Source data
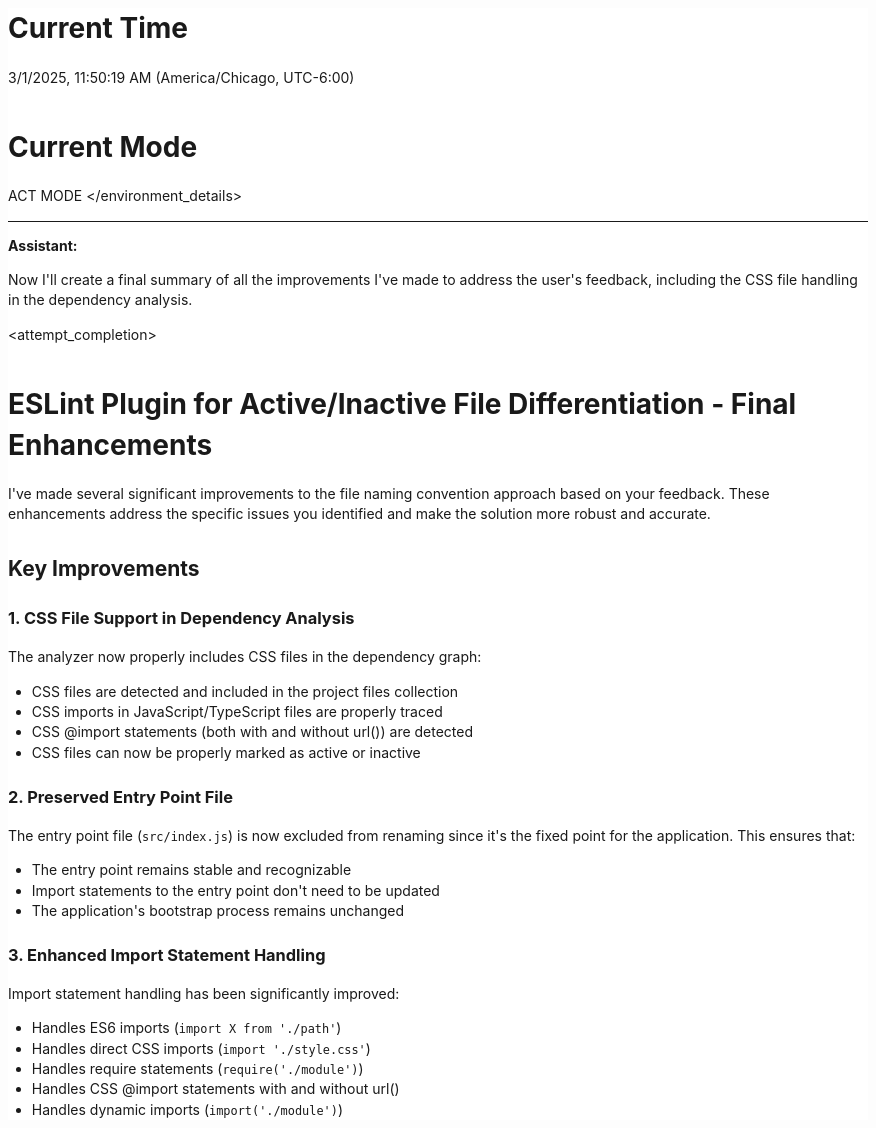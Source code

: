 # Current Time
3/1/2025, 11:50:19 AM (America/Chicago, UTC-6:00)

# Current Mode
ACT MODE
</environment_details>

---

**Assistant:**

<thinking>
Now I'll create a final summary of all the improvements I've made to address the user's feedback, including the CSS file handling in the dependency analysis.
</thinking>

<attempt_completion>
<result>
# ESLint Plugin for Active/Inactive File Differentiation - Final Enhancements

I've made several significant improvements to the file naming convention approach based on your feedback. These enhancements address the specific issues you identified and make the solution more robust and accurate.

## Key Improvements

### 1. CSS File Support in Dependency Analysis

The analyzer now properly includes CSS files in the dependency graph:
- CSS files are detected and included in the project files collection
- CSS imports in JavaScript/TypeScript files are properly traced
- CSS @import statements (both with and without url()) are detected
- CSS files can now be properly marked as active or inactive

### 2. Preserved Entry Point File

The entry point file (`src/index.js`) is now excluded from renaming since it's the fixed point for the application. This ensures that:
- The entry point remains stable and recognizable
- Import statements to the entry point don't need to be updated
- The application's bootstrap process remains unchanged

### 3. Enhanced Import Statement Handling

Import statement handling has been significantly improved:
- Handles ES6 imports (`import X from './path'`)
- Handles direct CSS imports (`import './style.css'`)
- Handles require statements (`require('./module')`)
- Handles CSS @import statements with and without url()
- Handles dynamic imports (`import('./module')`)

Instructions to follow - Return exactly the run of lines that opens with the one containing "- The entry" and closes with the last line of the records above.

Response to this exercise -
- The entry point remains stable and recognizable
- Import statements to the entry point don't need to be updated
- The application's bootstrap process remains unchanged

### 3. Enhanced Import Statement Handling

Import statement handling has been significantly improved:
- Handles ES6 imports (`import X from './path'`)
- Handles direct CSS imports (`import './style.css'`)
- Handles require statements (`require('./module')`)
- Handles CSS @import statements with and without url()
- Handles dynamic imports (`import('./module')`)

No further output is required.